Tsao also was awarded a $2.5 million NIH grant in May. “Predictive Biomarkers for Disease Activity and Organ Damage in Patients with Lupus” is a longitudinal biomarker study she is conducting along with Jim Oates, M.D., associate director of the Division of Rheumatology, and colleagues at The Ohio State University. The study poses three main questions: Is there a biomarker that would alert doctors that a patient is about to experience a flare-up so doctors could block it from even happening? Is there a way to predict which patients will respond to certain drugs? If so, “then you can give the right drug to the right patient,” Tsao said. And lastly, is there a way to tally a personal risk factor of end-stage renal disease for each patient? 

There are about 100 loci, or fixed positions within the chromosome, identified with lupus.

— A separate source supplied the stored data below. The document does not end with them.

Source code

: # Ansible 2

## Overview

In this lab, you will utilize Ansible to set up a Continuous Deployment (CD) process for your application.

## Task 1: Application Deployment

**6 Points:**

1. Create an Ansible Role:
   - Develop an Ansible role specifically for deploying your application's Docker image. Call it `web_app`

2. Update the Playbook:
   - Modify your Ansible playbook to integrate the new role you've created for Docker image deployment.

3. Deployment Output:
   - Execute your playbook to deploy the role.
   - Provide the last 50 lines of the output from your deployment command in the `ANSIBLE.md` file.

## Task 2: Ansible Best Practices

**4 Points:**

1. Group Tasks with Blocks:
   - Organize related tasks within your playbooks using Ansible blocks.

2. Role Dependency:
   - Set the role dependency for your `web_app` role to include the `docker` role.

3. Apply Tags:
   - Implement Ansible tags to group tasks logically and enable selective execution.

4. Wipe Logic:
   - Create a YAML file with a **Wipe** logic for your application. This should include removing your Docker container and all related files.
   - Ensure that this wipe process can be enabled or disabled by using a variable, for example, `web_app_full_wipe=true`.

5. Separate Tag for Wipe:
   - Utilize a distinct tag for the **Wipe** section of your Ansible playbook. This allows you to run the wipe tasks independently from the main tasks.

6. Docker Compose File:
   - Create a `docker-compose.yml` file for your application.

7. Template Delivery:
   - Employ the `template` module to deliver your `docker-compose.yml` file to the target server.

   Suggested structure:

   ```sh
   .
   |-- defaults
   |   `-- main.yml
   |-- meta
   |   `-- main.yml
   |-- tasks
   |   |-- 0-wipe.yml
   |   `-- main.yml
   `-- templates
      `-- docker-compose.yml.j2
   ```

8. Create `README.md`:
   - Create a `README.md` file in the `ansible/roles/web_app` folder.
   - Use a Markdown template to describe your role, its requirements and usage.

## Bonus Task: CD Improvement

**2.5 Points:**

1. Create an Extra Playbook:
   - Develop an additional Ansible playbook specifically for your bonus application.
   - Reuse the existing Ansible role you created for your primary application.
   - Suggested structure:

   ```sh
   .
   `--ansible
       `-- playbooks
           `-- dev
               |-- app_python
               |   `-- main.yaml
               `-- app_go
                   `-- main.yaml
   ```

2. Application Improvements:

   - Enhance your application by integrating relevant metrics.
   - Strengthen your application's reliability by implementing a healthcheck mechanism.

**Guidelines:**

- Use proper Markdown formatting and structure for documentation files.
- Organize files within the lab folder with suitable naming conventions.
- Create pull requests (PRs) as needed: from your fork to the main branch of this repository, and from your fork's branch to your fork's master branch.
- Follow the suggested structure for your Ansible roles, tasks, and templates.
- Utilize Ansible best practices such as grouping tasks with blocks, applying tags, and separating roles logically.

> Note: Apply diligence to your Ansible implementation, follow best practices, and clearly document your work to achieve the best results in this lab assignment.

Tsao wants to know whether researchers can score the genetic risk factors, along with other risk factors for kidney disease, to identify those patients most at risk of end-stage renal failure. All drugs have side effects, but doctors can better justify more aggressive treatment if they know the drugs are going to patients with the propensity to develop renal damage, she said. 

This kind of longitudinal study hasn’t been done before, she said.

The Lupus Research Alliance is funding a third study with a $600,000 grant. In this study, Tsao is building on earlier work that showed a certain gene variant that frequently linked to lupus appeared more often in Asians. Now, they’re genetically modifying mice to give them this gene variant and see if, when exposed to environmental stressors, the mice develop lupus.   

The research also has the possibility of helping people with other diseases. Tsao said the genes they’ve found might affect other autoimmune diseases like rheumatoid arthritis or Sjỏgren’s syndrome . The question for researchers is whether the same mechanism turns on the gene in each disease or if each disease has a different mechanism. 

There’s no shortage of intriguing questions being asked in Tsao’s lab. 

“It’s easy to ask. It takes a long time to answer,” she said. 

For those who like to investigate answers to such questions, Tsao added that currently she is looking for postdoctoral researchers. 

The transancestral fine mapping grant is NIH project No. 1R01AR071410-01A1 and the biomarker study is NIH project No. 1R01AR071947-01A1.